| TASK |
Check each line of the listing for the string "label", count the lines that have it, and answer with that number only.

| MATERIAL FOR THIS TASK |

════════

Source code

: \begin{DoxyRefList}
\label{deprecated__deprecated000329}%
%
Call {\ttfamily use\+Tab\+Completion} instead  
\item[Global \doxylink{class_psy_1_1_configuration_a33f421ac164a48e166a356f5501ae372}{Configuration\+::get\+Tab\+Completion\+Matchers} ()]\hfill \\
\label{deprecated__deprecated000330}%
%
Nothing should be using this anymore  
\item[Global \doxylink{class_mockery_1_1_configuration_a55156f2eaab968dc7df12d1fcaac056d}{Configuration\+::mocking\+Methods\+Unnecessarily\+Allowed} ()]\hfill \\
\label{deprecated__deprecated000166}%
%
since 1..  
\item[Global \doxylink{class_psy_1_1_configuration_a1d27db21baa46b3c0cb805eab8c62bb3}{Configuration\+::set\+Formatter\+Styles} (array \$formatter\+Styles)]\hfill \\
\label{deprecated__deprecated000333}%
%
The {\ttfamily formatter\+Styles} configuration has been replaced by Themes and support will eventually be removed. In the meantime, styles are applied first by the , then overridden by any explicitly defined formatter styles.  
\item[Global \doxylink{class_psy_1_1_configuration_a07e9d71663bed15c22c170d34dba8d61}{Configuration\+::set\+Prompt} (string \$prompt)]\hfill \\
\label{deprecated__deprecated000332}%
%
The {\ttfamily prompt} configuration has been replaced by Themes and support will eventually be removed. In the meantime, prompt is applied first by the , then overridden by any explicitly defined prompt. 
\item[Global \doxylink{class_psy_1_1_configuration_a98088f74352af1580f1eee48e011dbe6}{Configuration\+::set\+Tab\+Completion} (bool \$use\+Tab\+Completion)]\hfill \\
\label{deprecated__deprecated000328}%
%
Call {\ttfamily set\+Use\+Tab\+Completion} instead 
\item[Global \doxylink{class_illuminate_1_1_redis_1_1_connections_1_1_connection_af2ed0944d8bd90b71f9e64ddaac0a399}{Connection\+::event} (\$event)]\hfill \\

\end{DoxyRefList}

════════

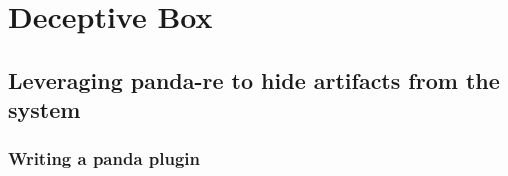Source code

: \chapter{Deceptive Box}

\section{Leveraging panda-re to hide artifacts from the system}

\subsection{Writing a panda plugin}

════════

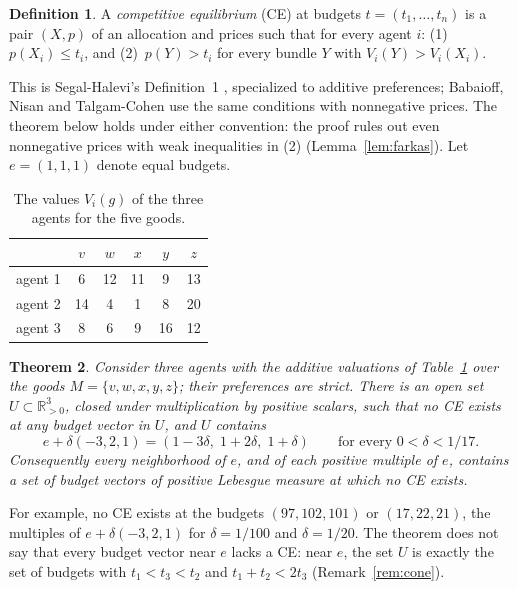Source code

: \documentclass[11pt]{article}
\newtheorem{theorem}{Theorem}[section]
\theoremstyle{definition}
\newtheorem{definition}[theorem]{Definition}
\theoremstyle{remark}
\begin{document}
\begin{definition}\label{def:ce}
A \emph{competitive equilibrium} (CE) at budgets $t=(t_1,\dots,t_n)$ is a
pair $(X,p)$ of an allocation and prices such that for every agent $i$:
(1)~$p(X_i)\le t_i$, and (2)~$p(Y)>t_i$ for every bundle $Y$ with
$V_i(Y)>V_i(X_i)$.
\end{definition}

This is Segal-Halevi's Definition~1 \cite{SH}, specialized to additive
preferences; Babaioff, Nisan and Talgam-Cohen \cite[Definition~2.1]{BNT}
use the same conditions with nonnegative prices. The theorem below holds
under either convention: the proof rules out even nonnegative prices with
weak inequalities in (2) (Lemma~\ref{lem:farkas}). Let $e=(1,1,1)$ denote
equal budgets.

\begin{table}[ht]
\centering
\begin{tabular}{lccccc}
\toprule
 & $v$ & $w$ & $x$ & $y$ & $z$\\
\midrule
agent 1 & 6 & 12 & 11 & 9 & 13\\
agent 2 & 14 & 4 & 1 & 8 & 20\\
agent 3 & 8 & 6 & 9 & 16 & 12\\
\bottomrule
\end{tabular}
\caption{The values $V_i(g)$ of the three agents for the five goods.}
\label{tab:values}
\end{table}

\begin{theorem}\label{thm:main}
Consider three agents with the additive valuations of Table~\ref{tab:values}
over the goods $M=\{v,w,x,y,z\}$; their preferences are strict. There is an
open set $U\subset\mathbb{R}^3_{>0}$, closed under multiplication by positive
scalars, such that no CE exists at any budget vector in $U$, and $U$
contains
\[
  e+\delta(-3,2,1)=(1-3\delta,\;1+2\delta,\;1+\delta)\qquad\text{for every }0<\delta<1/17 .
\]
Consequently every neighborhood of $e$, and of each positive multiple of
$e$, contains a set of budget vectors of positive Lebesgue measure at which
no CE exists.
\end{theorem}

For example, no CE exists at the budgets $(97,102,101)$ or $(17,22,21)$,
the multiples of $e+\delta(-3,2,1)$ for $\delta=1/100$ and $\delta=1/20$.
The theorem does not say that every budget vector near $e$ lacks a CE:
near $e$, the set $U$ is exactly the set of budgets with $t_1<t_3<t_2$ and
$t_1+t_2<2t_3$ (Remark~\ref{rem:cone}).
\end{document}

════════

| EXERCISE RESPONSE |
9